Day by day, the FTX saga continues to unfold. It all started with a liquidity crisis within the now-defunct crypto exchange that eventually led to a bankruptcy filing, an alleged hack that saw hundreds of millions of dollars sold, and a possible buyout from Binance. In the midst of all of this, thousands of customers who used FTX still have their funds stuck in the exchange with little hope of getting them out for a long time…or do they?

Recent reports show that customers have found a creative way to get around the current freeze on withdrawals and this method involves NFTs. 

How Customers Are Getting Their Money Out

It should be noted that the currency freeze on withdrawals on FTX applies to direct wallet withdrawals. However, there is a small loophole which is that FTX is required to allow the withdrawal of funds from within the Bahamas as per regulations in the country. This means that those in the Bahamas can get their money out while those outside of it can’t.

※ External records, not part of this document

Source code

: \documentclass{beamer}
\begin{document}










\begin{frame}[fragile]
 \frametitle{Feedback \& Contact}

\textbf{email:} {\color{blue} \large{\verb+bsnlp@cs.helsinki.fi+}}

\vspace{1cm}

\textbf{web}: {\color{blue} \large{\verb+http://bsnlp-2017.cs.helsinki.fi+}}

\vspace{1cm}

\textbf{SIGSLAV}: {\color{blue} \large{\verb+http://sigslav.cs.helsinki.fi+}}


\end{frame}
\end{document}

FTX Customers Turn to NFTs to Recover Funds

To get around this, some desperate users have struck deals with Bahamian-based FTX users. In these deals, the Bahamian user buys and lists a very cheap NFT on the site and the non-Bahamian user buys it with all the funds that they have locked up. The Bahamian user then collects the funds and gives them to the non-Bahamian user for a fee. 

This is a simple enough process that many have begun using in an attempt to recover their funds. For example, a European user (E) who has $100,000 stuck on the exchange might strike this sort of deal with a Bahamian (B) user in which B lists a cheap NFT on FTX for  $100,000 which E pays their total balance for. After the balance is paid, B withdrawals the money (as they can since they are in the Bahamas) and sends it to E after taking a cut. 

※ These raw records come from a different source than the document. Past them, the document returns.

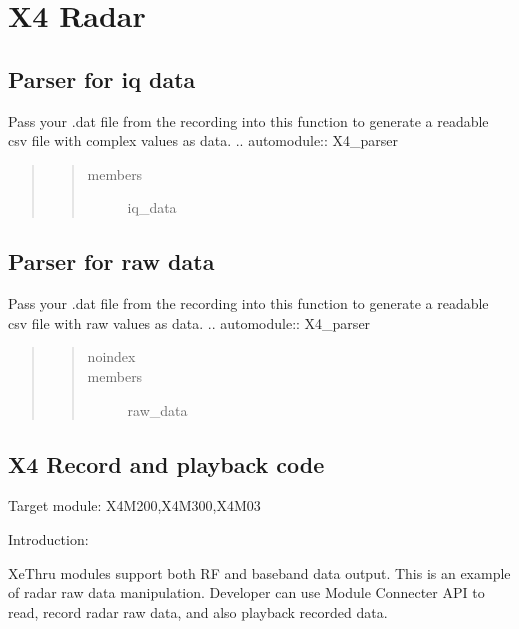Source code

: \documentclass[letterpaper,10pt,english]{sphinxmanual}
\begin{document}
\section{X4 Radar}
\label{\detokenize{X4 radar:x4-radar}}\label{\detokenize{X4 radar::doc}}

\subsection{Parser for iq data}
\label{\detokenize{X4 radar:parser-for-iq-data}}
Pass your .dat file from the recording into this function to generate a readable csv file with complex values as data.
.. automodule:: X4\_parser
\begin{quote}
\begin{quote}\begin{description}
\item[{members}] \leavevmode
iq\_data

\end{description}\end{quote}
\end{quote}


\subsection{Parser for raw data}
\label{\detokenize{X4 radar:parser-for-raw-data}}
Pass your .dat file from the recording into this function to generate a readable csv file with raw values as data.
.. automodule:: X4\_parser
\begin{quote}
\begin{quote}\begin{description}
\item[{noindex}] \leavevmode
\item[{members}] \leavevmode
raw\_data

\end{description}\end{quote}
\end{quote}


\subsection{X4 Record and playback code}
\label{\detokenize{X4 radar:x4-record-and-playback-code}}
Target module: X4M200,X4M300,X4M03

Introduction:

XeThru modules support both RF and baseband data output. This is an example of radar raw data manipulation.
Developer can use Module Connecter API to read, record radar raw data, and also playback recorded data.
\end{document}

The Trouble With Loopholes

But is all of this worth it? For some users it is. When major exchanges collapsed in the past, most users never recovered their funds and many have been waiting for years in vain. For those with this knowledge, paying a fee and working around some loopholes is a small price to pay. 

And pay they certainly have. As per some Twitter users, around $50 million in NFT trading volume was recorded on the platform, though this loophole might be skirting not only FTX’s policies but the law itself. 

According to ​​Matthew Gold, a partner and bankruptcy attorney at Kleinberg Kaplan in an interview with Fortune, “This could be a federal crime if one is taking assets from a bankruptcy estate under false pretenses.” 

This, of course, depends on where the person initiating this deal is located and it will take a while before the full legal ramifications of this are unravelled. Regardless, it does show that people with money in FTX want their funds released one way or the other.